Up and down the Columbia and Snake rivers, salmon-dependent businesses are hurting. Tribes are suffering as many of the salmon runs they depend on for sustenance and culture are on the brink of extinction. Climate change is threatening our Northwest way of life, heating up our rivers and harming the health of our environment.

Given this reality, it is critical that we consider all options for salmon recovery, including the option scientists say would be most effective for Snake River salmon and steelhead: breaching the four federal dams on the lower Snake River in Washington.

American Rivers recognizes that salmon recovery is one of several interconnected goals. We also must ensure our region can enjoy clean, affordable energy.
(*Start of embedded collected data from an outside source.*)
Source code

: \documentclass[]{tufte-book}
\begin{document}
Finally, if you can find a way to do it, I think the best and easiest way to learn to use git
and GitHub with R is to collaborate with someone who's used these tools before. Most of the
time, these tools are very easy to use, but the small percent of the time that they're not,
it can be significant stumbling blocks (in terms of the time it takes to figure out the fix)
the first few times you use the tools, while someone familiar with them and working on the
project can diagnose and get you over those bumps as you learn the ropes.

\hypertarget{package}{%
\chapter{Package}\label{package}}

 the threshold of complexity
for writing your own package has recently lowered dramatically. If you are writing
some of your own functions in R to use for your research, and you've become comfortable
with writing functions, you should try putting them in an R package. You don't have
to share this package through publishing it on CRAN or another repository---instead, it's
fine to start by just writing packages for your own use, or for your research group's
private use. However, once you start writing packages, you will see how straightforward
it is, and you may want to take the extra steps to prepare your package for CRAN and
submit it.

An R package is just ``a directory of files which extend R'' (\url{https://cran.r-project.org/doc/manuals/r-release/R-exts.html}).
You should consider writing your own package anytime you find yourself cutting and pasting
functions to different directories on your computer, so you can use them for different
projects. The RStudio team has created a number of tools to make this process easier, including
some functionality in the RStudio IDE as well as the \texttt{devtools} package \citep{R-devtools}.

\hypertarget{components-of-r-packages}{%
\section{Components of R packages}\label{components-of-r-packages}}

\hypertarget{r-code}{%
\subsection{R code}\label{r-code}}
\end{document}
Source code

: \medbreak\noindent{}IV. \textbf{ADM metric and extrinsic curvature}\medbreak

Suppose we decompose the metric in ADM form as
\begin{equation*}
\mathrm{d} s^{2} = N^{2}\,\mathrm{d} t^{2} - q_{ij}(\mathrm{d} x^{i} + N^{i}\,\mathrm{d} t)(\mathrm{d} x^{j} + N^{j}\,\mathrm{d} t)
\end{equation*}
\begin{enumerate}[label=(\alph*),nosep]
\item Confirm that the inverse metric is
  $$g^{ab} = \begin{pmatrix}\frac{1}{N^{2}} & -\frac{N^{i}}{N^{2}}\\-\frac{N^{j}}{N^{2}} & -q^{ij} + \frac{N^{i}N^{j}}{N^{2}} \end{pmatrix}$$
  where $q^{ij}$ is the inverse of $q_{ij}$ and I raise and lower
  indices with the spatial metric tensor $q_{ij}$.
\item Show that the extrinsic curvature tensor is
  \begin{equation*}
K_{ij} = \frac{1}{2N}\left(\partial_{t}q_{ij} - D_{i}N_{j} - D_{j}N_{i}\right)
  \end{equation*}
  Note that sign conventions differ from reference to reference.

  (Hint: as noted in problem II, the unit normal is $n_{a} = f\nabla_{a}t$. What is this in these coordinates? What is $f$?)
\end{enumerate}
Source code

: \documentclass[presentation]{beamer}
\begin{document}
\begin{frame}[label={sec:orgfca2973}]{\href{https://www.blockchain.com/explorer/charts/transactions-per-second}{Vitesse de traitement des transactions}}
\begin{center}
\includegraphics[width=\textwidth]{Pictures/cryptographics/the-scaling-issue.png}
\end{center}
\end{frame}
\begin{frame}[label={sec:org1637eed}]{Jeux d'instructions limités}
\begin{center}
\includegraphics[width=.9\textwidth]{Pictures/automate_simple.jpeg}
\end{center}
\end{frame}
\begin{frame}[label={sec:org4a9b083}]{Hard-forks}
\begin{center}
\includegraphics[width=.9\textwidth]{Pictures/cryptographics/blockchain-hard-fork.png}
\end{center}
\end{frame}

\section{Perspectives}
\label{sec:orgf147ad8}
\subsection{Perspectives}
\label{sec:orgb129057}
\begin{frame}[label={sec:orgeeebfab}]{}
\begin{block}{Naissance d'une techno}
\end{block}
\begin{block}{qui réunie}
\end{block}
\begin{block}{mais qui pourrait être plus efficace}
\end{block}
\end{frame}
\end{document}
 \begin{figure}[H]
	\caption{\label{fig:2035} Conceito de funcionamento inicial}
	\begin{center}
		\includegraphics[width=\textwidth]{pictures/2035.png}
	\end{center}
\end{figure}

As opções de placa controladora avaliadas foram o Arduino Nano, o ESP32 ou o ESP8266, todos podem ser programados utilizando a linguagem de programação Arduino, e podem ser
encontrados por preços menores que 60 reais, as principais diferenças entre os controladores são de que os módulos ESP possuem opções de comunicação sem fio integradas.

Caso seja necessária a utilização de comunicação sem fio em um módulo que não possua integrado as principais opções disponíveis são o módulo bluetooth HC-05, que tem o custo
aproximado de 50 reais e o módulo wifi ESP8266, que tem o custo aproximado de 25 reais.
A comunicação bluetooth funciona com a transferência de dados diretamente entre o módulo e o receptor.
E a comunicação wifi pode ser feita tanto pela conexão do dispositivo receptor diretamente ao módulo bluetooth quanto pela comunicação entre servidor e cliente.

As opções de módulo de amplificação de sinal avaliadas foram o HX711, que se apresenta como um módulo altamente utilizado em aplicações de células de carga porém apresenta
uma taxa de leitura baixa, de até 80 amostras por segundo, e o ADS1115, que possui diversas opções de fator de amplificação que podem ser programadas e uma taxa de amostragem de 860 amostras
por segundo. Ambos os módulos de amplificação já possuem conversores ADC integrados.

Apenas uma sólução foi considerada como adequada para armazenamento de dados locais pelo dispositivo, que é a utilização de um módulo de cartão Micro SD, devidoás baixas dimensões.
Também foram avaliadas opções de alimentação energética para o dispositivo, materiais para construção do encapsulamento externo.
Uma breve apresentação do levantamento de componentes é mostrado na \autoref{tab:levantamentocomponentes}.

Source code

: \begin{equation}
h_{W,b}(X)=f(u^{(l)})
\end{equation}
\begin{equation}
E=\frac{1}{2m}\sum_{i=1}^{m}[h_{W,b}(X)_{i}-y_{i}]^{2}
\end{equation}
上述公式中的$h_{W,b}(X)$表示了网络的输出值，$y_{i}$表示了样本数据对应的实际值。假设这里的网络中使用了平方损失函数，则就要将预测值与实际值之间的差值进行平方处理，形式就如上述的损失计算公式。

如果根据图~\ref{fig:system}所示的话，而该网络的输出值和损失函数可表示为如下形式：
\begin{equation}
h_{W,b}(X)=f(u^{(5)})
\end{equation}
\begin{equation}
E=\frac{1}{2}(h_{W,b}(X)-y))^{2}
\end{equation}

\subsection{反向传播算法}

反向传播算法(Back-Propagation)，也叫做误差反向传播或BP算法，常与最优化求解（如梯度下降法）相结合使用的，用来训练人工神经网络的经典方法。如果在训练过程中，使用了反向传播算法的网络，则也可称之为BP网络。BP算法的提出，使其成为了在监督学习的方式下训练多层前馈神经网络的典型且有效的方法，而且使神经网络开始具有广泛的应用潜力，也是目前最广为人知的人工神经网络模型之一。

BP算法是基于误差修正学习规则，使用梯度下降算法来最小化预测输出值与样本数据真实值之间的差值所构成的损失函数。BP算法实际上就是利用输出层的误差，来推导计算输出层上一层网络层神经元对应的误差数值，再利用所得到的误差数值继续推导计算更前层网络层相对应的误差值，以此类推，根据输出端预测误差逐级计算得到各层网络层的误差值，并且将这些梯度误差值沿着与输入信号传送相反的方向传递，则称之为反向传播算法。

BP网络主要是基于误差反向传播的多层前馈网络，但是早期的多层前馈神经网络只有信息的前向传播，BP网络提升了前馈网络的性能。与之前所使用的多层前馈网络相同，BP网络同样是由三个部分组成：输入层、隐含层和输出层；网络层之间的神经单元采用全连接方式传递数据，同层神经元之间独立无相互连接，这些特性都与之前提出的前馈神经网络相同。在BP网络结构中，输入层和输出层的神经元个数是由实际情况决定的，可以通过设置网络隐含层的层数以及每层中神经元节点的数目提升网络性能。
We must create jobs and strengthen our economy. And, we must address longstanding injustices. Instead of closing doors on our best options, we should be asking the questions: What kind of investment would be necessary to replace the energy the four lower Snake dams currently provide? What would we need to do to ensure irrigators can continue drawing water from the river? How would we replace barge transportation on the lower Snake and get goods to market?

We recognize there will continue to be a role for hydropower dams in the Pacific Northwest. American Rivers is working with representatives of the national hydropower industry and Stanford University to find common ground on the role of hydropower in addressing climate change while also protecting and restoring free-flowing rivers.

While we believe there is a continued role for hydropower, we know that some dams’ costs outweigh their benefits. That is the case with Lower Granite, Little Goose, Lower Monumental and Ice Harbor dams on the lower Snake River. Based on their costs — financial, ecological and cultural — we support their removal.

The Columbia and Snake rivers have provided an incredible array of benefits to the region, including economically and culturally important salmon runs, electricity, water for agriculture, and a transportation system. Unfortunately, salmon populations are in freefall that is disproportionally harming tribes across the region. Uncertainty for Snake River-dependent agricultural producers and shippers hampers long-term planning and growth. A dramatically shifting energy landscape is putting the future of low-cost, reliable energy supplies at risk without strategic investment and modernizing Northwest energy policy.

A 2018 study by Energy Strategies LLC found that replacing the energy provided by the four lower Snake River dams with new clean sources would increase electric system reliability at a low cost while providing the best chance for fish restoration.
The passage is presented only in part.